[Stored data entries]
········

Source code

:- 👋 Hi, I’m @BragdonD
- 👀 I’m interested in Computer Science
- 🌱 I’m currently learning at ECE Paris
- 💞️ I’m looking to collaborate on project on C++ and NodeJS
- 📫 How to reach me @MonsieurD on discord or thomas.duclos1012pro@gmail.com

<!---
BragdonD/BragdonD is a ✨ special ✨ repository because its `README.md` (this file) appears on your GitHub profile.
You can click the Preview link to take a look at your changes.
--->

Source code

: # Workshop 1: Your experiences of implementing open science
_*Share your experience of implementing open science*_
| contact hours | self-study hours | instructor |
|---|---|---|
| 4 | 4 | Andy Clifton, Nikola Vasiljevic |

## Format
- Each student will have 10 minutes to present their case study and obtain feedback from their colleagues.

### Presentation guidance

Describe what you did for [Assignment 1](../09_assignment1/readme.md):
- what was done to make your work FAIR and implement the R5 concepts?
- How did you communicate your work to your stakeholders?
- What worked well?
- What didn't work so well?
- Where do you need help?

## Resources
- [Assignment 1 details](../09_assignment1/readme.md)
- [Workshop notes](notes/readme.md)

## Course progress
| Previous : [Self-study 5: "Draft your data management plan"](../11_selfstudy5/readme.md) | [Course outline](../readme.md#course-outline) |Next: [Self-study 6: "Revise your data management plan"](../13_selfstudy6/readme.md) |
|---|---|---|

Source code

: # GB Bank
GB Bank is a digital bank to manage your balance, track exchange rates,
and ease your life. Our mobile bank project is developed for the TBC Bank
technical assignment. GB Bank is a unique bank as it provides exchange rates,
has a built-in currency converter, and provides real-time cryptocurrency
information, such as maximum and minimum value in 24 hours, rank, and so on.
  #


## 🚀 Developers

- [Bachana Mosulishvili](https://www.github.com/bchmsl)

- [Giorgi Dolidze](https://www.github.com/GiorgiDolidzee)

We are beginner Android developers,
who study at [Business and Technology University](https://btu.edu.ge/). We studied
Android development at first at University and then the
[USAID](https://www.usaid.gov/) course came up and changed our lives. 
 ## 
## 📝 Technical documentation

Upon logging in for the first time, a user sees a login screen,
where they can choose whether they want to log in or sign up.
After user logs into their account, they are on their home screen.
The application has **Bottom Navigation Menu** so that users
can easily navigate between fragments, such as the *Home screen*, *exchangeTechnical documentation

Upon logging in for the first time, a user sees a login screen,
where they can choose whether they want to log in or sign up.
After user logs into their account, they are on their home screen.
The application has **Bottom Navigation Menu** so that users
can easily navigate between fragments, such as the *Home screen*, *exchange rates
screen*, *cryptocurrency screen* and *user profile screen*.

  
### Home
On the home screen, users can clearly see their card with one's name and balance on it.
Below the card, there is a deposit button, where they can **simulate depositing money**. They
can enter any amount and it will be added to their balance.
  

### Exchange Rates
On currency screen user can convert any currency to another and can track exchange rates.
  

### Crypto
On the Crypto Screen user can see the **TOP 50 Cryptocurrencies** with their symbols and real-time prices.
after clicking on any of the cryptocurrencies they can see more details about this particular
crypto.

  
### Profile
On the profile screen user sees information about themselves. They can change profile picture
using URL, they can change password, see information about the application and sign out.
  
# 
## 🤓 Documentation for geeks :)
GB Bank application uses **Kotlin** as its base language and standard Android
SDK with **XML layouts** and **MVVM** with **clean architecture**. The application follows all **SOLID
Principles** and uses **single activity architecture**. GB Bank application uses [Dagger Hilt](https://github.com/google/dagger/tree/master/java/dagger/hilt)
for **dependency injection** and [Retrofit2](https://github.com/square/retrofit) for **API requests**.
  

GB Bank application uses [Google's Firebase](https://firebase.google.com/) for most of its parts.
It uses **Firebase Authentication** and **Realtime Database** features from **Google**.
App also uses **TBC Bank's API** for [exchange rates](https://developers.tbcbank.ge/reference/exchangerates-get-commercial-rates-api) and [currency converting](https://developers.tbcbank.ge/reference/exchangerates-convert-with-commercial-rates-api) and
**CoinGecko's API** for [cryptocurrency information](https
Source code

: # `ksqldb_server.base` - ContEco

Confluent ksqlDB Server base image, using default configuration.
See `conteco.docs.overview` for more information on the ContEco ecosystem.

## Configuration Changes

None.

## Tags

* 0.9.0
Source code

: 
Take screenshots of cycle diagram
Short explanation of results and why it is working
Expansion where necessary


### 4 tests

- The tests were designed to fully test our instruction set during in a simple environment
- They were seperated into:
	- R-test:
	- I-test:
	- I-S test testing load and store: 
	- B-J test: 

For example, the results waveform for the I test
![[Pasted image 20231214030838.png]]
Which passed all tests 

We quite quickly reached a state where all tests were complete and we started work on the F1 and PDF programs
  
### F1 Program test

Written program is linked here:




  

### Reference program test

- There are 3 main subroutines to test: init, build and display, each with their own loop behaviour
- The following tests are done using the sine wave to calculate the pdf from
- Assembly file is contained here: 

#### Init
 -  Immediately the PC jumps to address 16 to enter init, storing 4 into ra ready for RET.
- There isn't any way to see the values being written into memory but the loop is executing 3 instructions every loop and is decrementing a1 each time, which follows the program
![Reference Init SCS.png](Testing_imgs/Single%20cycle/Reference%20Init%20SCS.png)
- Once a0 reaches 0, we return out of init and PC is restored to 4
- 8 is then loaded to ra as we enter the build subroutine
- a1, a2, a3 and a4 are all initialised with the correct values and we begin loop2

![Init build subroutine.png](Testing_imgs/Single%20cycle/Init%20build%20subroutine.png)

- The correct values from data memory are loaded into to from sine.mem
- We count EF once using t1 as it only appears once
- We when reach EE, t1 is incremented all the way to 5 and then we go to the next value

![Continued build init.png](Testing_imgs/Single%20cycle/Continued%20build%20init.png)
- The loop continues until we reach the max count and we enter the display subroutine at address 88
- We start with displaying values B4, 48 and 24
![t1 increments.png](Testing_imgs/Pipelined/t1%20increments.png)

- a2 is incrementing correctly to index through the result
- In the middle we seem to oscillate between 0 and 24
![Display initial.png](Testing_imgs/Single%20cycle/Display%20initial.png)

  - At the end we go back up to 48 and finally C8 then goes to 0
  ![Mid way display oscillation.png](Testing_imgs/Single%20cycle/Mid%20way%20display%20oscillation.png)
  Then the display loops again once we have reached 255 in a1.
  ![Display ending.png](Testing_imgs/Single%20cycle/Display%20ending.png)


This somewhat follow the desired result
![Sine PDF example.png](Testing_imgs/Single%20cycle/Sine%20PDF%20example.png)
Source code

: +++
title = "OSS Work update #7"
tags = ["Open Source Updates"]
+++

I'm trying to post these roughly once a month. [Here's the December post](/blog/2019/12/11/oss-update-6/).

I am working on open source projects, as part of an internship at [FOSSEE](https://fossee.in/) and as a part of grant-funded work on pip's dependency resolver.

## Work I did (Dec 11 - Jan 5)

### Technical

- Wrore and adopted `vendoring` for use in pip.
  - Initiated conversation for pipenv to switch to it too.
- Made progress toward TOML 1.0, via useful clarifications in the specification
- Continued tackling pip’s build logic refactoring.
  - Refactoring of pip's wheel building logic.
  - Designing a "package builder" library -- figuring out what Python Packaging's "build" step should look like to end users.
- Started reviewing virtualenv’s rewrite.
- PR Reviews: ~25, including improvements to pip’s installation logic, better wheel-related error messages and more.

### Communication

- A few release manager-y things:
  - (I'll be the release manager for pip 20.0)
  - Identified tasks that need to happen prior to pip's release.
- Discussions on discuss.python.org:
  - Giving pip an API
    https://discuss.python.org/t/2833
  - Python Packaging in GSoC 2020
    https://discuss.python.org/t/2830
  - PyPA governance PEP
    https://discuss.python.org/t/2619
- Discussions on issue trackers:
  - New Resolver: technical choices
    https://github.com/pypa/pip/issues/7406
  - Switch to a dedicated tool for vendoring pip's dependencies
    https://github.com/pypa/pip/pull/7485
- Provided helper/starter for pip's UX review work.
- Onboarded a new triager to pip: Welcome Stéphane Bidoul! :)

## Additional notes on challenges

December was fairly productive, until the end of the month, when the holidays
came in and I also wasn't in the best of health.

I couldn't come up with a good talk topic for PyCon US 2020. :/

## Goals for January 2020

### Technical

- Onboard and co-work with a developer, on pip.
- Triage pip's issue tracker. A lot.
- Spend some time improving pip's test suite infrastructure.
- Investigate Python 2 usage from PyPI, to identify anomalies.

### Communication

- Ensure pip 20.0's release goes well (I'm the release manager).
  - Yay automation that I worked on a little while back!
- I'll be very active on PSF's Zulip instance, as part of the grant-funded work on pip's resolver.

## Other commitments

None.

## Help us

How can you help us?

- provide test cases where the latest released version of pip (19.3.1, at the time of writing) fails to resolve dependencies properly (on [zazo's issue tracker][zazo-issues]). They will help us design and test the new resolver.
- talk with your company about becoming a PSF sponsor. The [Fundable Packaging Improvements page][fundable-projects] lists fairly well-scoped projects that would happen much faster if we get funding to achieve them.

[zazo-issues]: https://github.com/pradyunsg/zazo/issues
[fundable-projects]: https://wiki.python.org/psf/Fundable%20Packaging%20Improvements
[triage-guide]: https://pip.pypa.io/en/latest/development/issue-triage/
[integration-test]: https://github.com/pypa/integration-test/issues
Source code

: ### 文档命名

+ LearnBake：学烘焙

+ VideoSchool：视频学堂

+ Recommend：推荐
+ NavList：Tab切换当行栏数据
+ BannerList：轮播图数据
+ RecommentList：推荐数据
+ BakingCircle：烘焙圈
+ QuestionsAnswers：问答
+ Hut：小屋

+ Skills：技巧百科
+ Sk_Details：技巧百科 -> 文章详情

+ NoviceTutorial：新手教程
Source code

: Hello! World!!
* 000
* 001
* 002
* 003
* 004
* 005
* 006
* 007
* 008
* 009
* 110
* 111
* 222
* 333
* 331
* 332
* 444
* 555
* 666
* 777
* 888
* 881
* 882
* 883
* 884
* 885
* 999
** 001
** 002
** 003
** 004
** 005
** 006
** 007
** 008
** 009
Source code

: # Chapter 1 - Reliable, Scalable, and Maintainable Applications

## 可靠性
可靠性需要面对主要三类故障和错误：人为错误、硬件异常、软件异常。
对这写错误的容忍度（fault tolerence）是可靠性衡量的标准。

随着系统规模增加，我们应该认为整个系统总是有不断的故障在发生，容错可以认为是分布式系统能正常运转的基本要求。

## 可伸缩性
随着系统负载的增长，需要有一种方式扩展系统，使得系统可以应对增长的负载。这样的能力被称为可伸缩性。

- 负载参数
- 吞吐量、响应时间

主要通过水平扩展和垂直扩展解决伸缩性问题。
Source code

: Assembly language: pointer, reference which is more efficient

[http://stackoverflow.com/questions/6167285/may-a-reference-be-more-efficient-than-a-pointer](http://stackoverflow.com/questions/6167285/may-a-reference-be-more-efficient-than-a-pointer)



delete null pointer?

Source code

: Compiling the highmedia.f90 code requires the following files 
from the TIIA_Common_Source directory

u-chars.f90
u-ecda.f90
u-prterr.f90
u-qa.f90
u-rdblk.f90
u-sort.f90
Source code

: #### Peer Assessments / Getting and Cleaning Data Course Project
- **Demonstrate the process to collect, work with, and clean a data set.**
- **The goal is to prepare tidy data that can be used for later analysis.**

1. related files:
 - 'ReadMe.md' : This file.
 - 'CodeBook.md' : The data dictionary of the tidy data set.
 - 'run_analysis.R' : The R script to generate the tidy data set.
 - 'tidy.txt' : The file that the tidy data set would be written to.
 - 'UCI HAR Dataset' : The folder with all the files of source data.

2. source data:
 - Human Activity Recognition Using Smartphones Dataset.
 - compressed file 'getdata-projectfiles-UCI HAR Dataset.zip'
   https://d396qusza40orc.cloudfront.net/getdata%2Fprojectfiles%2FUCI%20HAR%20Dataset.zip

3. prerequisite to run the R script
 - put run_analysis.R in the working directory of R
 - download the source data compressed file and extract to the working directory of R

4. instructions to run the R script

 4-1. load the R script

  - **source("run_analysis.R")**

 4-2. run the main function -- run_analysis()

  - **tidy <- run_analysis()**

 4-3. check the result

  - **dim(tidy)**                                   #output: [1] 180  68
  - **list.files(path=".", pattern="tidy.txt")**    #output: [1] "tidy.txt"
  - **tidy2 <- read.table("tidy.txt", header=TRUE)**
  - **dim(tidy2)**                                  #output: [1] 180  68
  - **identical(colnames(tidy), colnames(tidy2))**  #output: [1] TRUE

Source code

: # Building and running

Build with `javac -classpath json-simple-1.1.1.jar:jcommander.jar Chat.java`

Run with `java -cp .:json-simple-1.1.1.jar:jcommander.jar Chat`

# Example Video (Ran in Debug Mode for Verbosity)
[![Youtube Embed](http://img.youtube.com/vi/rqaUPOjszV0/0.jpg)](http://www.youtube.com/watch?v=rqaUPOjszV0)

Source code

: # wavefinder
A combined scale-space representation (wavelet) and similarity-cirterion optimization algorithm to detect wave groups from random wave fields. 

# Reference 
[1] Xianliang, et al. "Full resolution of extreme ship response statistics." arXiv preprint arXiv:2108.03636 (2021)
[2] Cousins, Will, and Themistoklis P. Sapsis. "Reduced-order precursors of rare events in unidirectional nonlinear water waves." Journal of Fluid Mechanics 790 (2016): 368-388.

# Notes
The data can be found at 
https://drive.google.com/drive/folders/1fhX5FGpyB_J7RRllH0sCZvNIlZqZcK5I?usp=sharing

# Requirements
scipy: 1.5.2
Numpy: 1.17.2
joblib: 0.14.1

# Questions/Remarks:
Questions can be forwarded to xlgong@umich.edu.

········

# Exercise description:
If a line in the data above includes the string "Android", copy it.

# Task output:
We are beginner Android developers,
Android development at first at University and then the
GB Bank application uses **Kotlin** as its base language and standard Android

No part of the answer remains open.